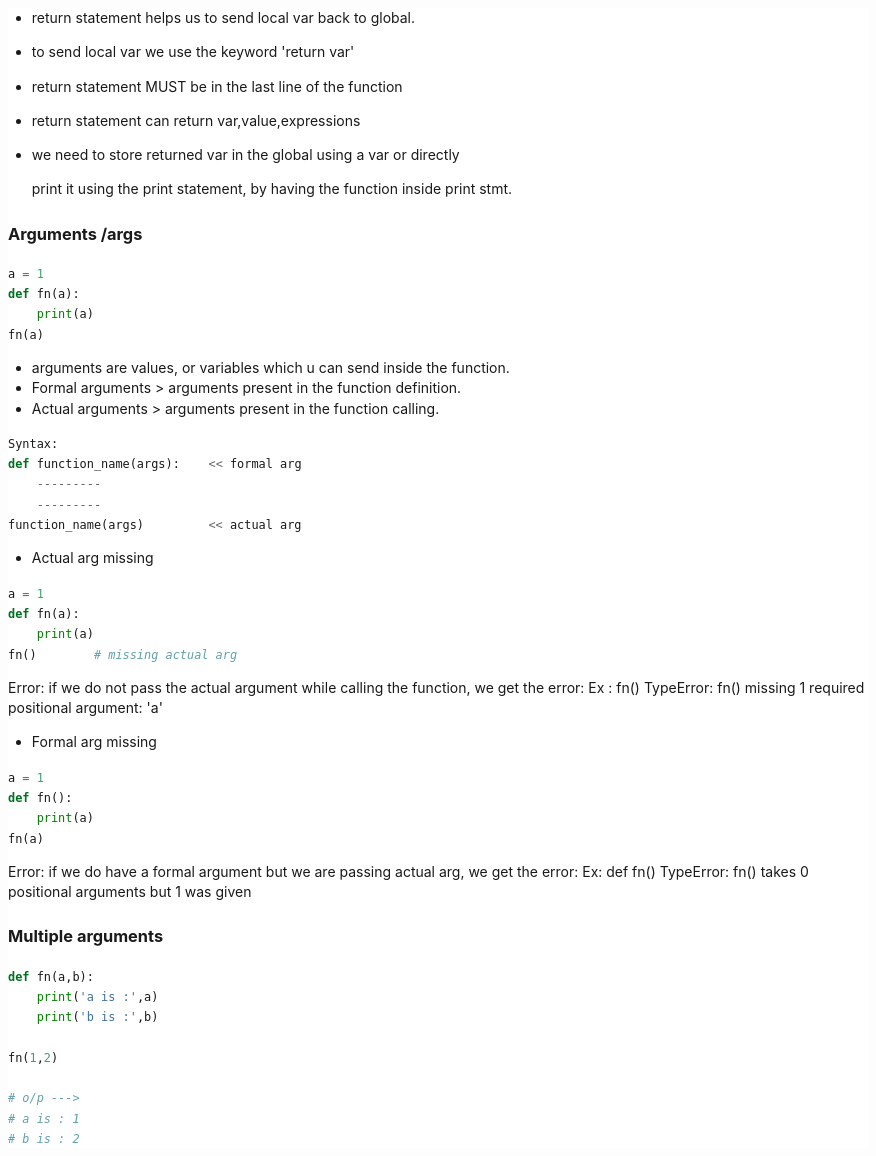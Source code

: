 * return statement helps us to send local var back to global.
* to send local var we use the keyword 'return var'
* return statement MUST be in the last line of the function
* return statement can return var,value,expressions
* we need to store returned var in the global using a var or directly

  print it using the print statement, by having the function inside print stmt.

### Arguments /args

```python
a = 1
def fn(a):
    print(a)
fn(a)
```

* arguments are values, or variables which u can send inside the function.
* Formal arguments &gt; arguments present in the function definition.
* Actual arguments &gt; arguments present in the function calling.

```python
Syntax:
def function_name(args):    << formal arg
    ---------
    ---------
function_name(args)         << actual arg
```

* Actual arg missing

```python
a = 1
def fn(a):
    print(a)
fn()        # missing actual arg
```

Error: if we do not pass the actual argument while calling the function, we get the error: Ex : fn\(\) TypeError: fn\(\) missing 1 required positional argument: 'a'

* Formal arg missing

```python
a = 1
def fn():
    print(a)
fn(a)
```

Error: if we do have a formal argument but we are passing actual arg, we get the error: Ex: def fn\(\) TypeError: fn\(\) takes 0 positional arguments but 1 was given

### Multiple arguments

```python
def fn(a,b):
    print('a is :',a)
    print('b is :',b)

fn(1,2)

# o/p --->
# a is : 1
# b is : 2
```
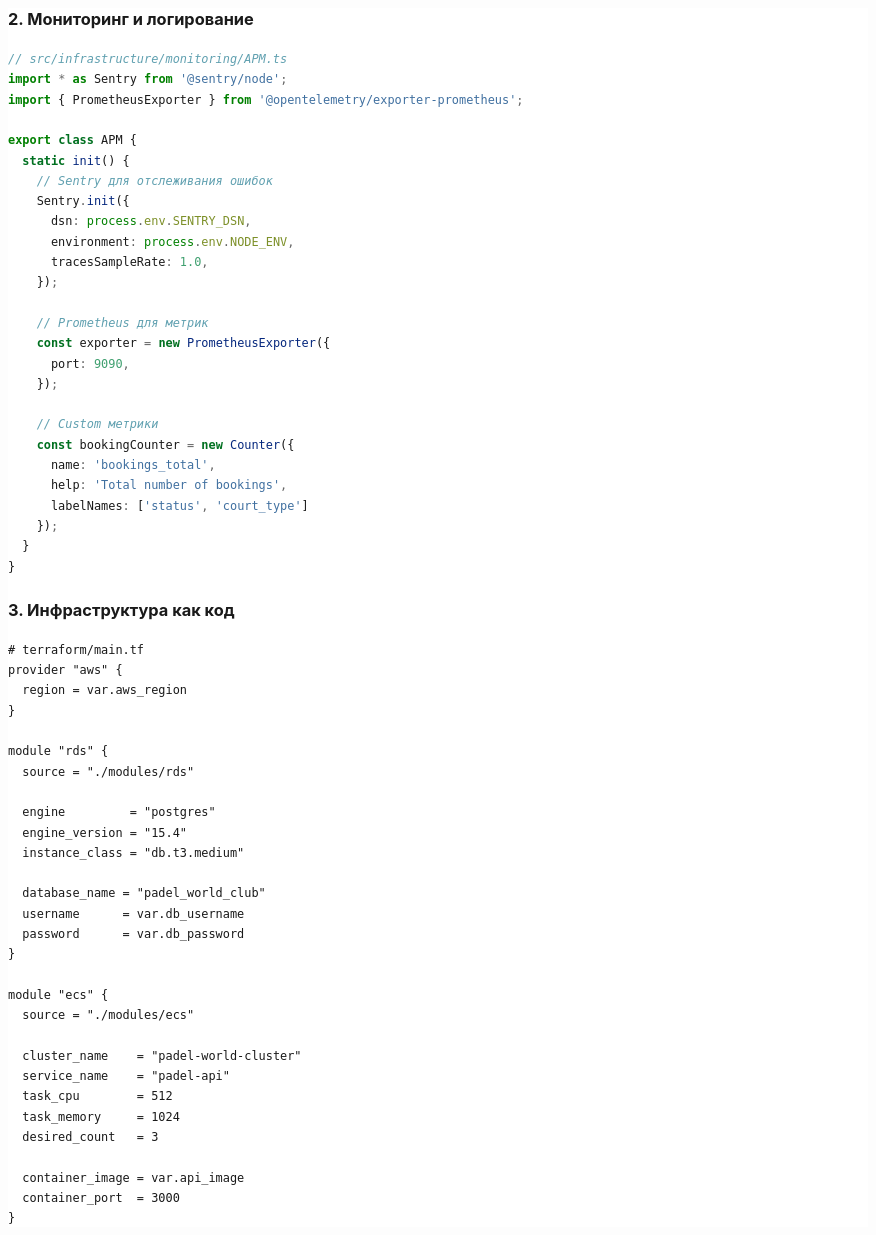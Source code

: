 ### 2. Мониторинг и логирование
```typescript
// src/infrastructure/monitoring/APM.ts
import * as Sentry from '@sentry/node';
import { PrometheusExporter } from '@opentelemetry/exporter-prometheus';

export class APM {
  static init() {
    // Sentry для отслеживания ошибок
    Sentry.init({
      dsn: process.env.SENTRY_DSN,
      environment: process.env.NODE_ENV,
      tracesSampleRate: 1.0,
    });
    
    // Prometheus для метрик
    const exporter = new PrometheusExporter({
      port: 9090,
    });
    
    // Custom метрики
    const bookingCounter = new Counter({
      name: 'bookings_total',
      help: 'Total number of bookings',
      labelNames: ['status', 'court_type']
    });
  }
}
```

### 3. Инфраструктура как код
```hcl
# terraform/main.tf
provider "aws" {
  region = var.aws_region
}

module "rds" {
  source = "./modules/rds"
  
  engine         = "postgres"
  engine_version = "15.4"
  instance_class = "db.t3.medium"
  
  database_name = "padel_world_club"
  username      = var.db_username
  password      = var.db_password
}

module "ecs" {
  source = "./modules/ecs"
  
  cluster_name    = "padel-world-cluster"
  service_name    = "padel-api"
  task_cpu        = 512
  task_memory     = 1024
  desired_count   = 3
  
  container_image = var.api_image
  container_port  = 3000
}
```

Work instruction:
Where the line containing "the function definition." appears in the entries above, start there and set down every line exactly through the last one, inclusive; omit pictures.

Answer to this problem:
* Formal arguments &gt; arguments present in the function definition.
* Actual arguments &gt; arguments present in the function calling.

```python
Syntax:
def function_name(args):    << formal arg
    ---------
    ---------
function_name(args)         << actual arg
```

* Actual arg missing

```python
a = 1
def fn(a):
    print(a)
fn()        # missing actual arg
```

Error: if we do not pass the actual argument while calling the function, we get the error: Ex : fn\(\) TypeError: fn\(\) missing 1 required positional argument: 'a'

* Formal arg missing

```python
a = 1
def fn():
    print(a)
fn(a)
```

Error: if we do have a formal argument but we are passing actual arg, we get the error: Ex: def fn\(\) TypeError: fn\(\) takes 0 positional arguments but 1 was given

### Multiple arguments

```python
def fn(a,b):
    print('a is :',a)
    print('b is :',b)

fn(1,2)

# o/p --->
# a is : 1
# b is : 2
```
Source code

: ### 2. Мониторинг и логирование
```typescript
// src/infrastructure/monitoring/APM.ts
import * as Sentry from '@sentry/node';
import { PrometheusExporter } from '@opentelemetry/exporter-prometheus';

export class APM {
  static init() {
    // Sentry для отслеживания ошибок
    Sentry.init({
      dsn: process.env.SENTRY_DSN,
      environment: process.env.NODE_ENV,
      tracesSampleRate: 1.0,
    });
    
    // Prometheus для метрик
    const exporter = new PrometheusExporter({
      port: 9090,
    });
    
    // Custom метрики
    const bookingCounter = new Counter({
      name: 'bookings_total',
      help: 'Total number of bookings',
      labelNames: ['status', 'court_type']
    });
  }
}
```

### 3. Инфраструктура как код
```hcl
# terraform/main.tf
provider "aws" {
  region = var.aws_region
}

module "rds" {
  source = "./modules/rds"
  
  engine         = "postgres"
  engine_version = "15.4"
  instance_class = "db.t3.medium"
  
  database_name = "padel_world_club"
  username      = var.db_username
  password      = var.db_password
}

module "ecs" {
  source = "./modules/ecs"
  
  cluster_name    = "padel-world-cluster"
  service_name    = "padel-api"
  task_cpu        = 512
  task_memory     = 1024
  desired_count   = 3
  
  container_image = var.api_image
  container_port  = 3000
}
```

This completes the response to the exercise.